As soon as he walked into the arena, he was overcome with emotion to such a great extent that tears began to flood from his eyes – causing him to stop for a moment to attempt to gather himself.
Rough footage of his walkout can be watched below:
👊 Michel Pereira! I loved his energy. I loved his post-fight celebration. I loved the KO. But most of all, I loved how he was so moved on his walk to the octagon. I love that this sport means that much to him. This was his dream.

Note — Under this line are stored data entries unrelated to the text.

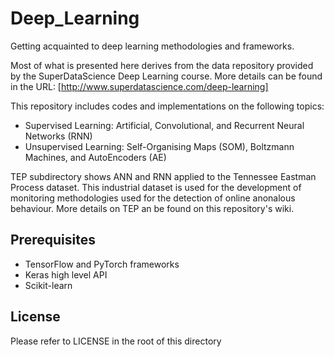 # Deep_Learning
Getting acquainted to deep learning methodologies and frameworks. 

Most of what is presented here derives from the data repository provided by the SuperDataScience Deep Learning course. More details can be found in the URL: [http://www.superdatascience.com/deep-learning]

This repository includes codes and implementations on the following topics: <br/>
- Supervised Learning: Artificial, Convolutional, and Recurrent Neural Networks (RNN) <br/>
- Unsupervised Learning: Self-Organising Maps (SOM), Boltzmann Machines, and AutoEncoders (AE)

TEP subdirectory shows ANN and RNN applied to the Tennessee Eastman Process dataset. This industrial dataset is used for the development of monitoring methodologies used for the detection of online anonalous behaviour. More details on TEP an be found on this repository's wiki.   

## Prerequisites
* TensorFlow and PyTorch frameworks
* Keras high level API
* Scikit-learn

## License
Please refer to LICENSE in the root of this directory 
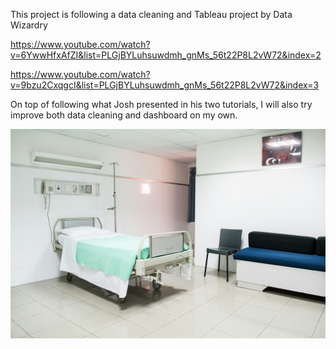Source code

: This project is following a data cleaning and Tableau project by Data Wizardry 

https://www.youtube.com/watch?v=6YwwHfxAfZI&list=PLGjBYLuhsuwdmh_gnMs_56t22P8L2vW72&index=2

https://www.youtube.com/watch?v=9bzu2CxqgcI&list=PLGjBYLuhsuwdmh_gnMs_56t22P8L2vW72&index=3

On top of following what Josh presented in his two tutorials, I will also try improve both data cleaning and dashboard on my own.

![](hospital.jpg)
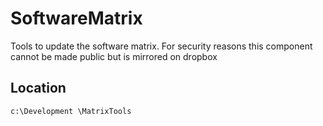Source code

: # SoftwareMatrix
Tools to update the software matrix. For security reasons this component cannot be made public but is mirrored on dropbox

## Location
`c:\Development \MatrixTools`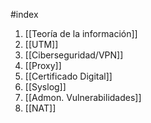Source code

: #index 
1. [[Teoría de la información]]
2. [[UTM]]
3. [[Ciberseguridad/VPN]]
4. [[Proxy]]
5. [[Certificado Digital]]
6. [[Syslog]]
7. [[Admon. Vulnerabilidades]]
8. [[NAT]]
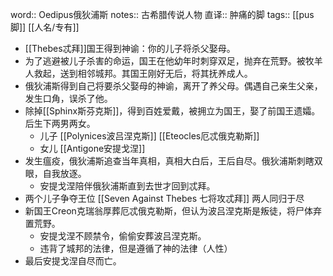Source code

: word:: Oedipus俄狄浦斯
notes:: 古希腊传说人物
直译:: 肿痛的脚
tags:: [[pus脚]] [[人名/专有]]

- [[Thebes忒拜]]国王得到神谕：你的儿子将杀父娶母。
- 为了逃避被儿子杀害的命运，国王在他幼年时刺穿双足，抛弃在荒野。被牧羊人救起，送到相邻城邦。其国王刚好无后，将其抚养成人。
- 俄狄浦斯得到自己将要杀父娶母的神谕，离开了养父母。偶遇自己亲生父亲，发生口角，误杀了他。
- 除掉[[Sphinx斯芬克斯]]，得到百姓爱戴，被拥立为国王，娶了前国王遗孀。后生下两男两女。
	- 儿子 [[Polynices波吕涅克斯]] [[Eteocles厄忒俄克勒斯]]
	- 女儿 [[Antigone安提戈涅]]
- 发生瘟疫，俄狄浦斯追查当年真相，真相大白后，王后自尽。俄狄浦斯刺瞎双眼，自我放逐。
	- 安提戈涅陪伴俄狄浦斯直到去世才回到忒拜。
- 两个儿子争夺王位 [[Seven Against Thebes 七将攻忒拜]] 两人同归于尽
- 新国王Creon克瑞翁厚葬厄忒俄克勒斯，但认为波吕涅克斯是叛徒，将尸体弃置荒野。
	- 安提戈涅不顾禁令，偷偷安葬波吕涅克斯。
	- 违背了城邦的法律，但是遵循了神的法律（人性）
- 最后安提戈涅自尽而亡。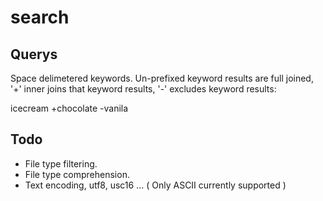 # search

## Querys

Space delimetered keywords. Un-prefixed keyword results are full joined, '+' inner joins that keyword results, '-' excludes keyword results:

icecream +chocolate -vanila

## Todo

* File type filtering.
* File type comprehension.
* Text encoding, utf8, usc16 ... ( Only ASCII currently supported )
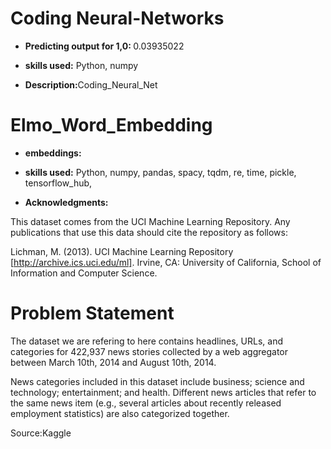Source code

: # Coding Neural-Networks

- <b>Predicting output for 1,0: </b>0.03935022

- <b>skills used:</b> Python, numpy

- <b> Description:</b>Coding_Neural_Net

# Elmo_Word_Embedding

- <b>embeddings: </b>

- <b>skills used:</b> Python, numpy, pandas, spacy, tqdm, re, time, pickle, tensorflow_hub, 

- <b> Acknowledgments:</b>

This dataset comes from the UCI Machine Learning Repository. Any publications that use this data should cite the repository as follows:


Lichman, M. (2013). UCI Machine Learning Repository [http://archive.ics.uci.edu/ml]. Irvine, CA: University of California, School of Information and Computer Science.

# Problem Statement

The dataset we are refering to here contains headlines, URLs, and categories for 422,937 news stories collected by a web aggregator between March 10th, 2014 and August 10th, 2014.

News categories included in this dataset include business; science and technology; entertainment; and health. Different news articles that refer to the same news item (e.g., several articles about recently released employment statistics) are also categorized together.

Source:Kaggle

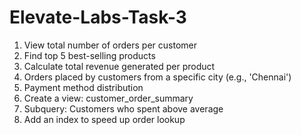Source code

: # Elevate-Labs-Task-3

1. View total number of orders per customer
2. Find top 5 best-selling products
3. Calculate total revenue generated per product
4. Orders placed by customers from a specific city (e.g., 'Chennai')
5. Payment method distribution
6. Create a view: customer_order_summary
7. Subquery: Customers who spent above average
8. Add an index to speed up order lookup
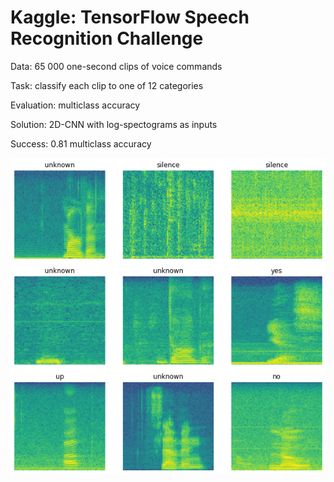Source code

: # Kaggle: TensorFlow Speech Recognition Challenge

Data: 65 000 one-second clips of voice commands

Task: classify each clip to one of 12 categories

Evaluation: multiclass accuracy

Solution: 2D-CNN with log-spectograms as inputs

Success: 0.81 multiclass accuracy

![](spectrograms.png)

Walkin out was his ship of DREAMS: #UFCRochester pic.twitter.com/J6QJ1wIEFN
— Hey, hey ☺️ (@USAHEYUSA) May 18, 2019
There was almost a nervous feeling in the commentary booth as Paul Felder and co. hinted that this was not going to help him once the cage doors closed.
Emotions can help a fighter in certain situations, for sure but watching this young man cry his way to the octagon was enough to make us feel doubt.
That doubt soon turned to bewilderment as the now seemingly fired-up Pereira started breakdancing he listened to his name being announced for the first time.
Again, Felder wondered out loud if this was the smartest move for the Brazilian while commenting on his sheer size and how that cut down to 170lbs must have been harsh.
Burning stamina like this helps nobody except your opponent.
— ESPN MMA (@espnmma) May 18, 2019
Two massive pre-fight no-no’s and already we were worried.
It’s hard to know exactly what was going through Michel Pereira’s head as the referee called upon him and Danny Roberts to start the fight but after leaving us all in a state of confusion and in some cases annoyance after his extravagant entrance, this young man proceeded to completely blow the roof off of the place.
Jumping off the fence 😮
Frightening KO power 🔥
As far as UFC debuts go… Michel Pereira’s was right up there with the best!
What a showman 🙌 pic.twitter.com/9V1rvr9Q3O
— UFC on BT Sport (@btsportufc) May 19, 2019
Whether we were genuinely getting a peek into Pereira’s mind through this outing or if it was all just a masterful display of misdirection, this was the debut to end all debuts.
Theatre at its absolute finest.
Between the walk to the octagon and the fight’s 107-second run-time, this unknown fighter made us question him intensely before delivering the answer in the most emphatic fashion possible.
It’s hard to know how things will play out for Michel Pereira and his truly eye-catching style from here on out, but for what its worth, he left us all with our jaws on the floor when all was said and done.
Keep your eyes peeled for this guy’s fight on Saturday night, folks!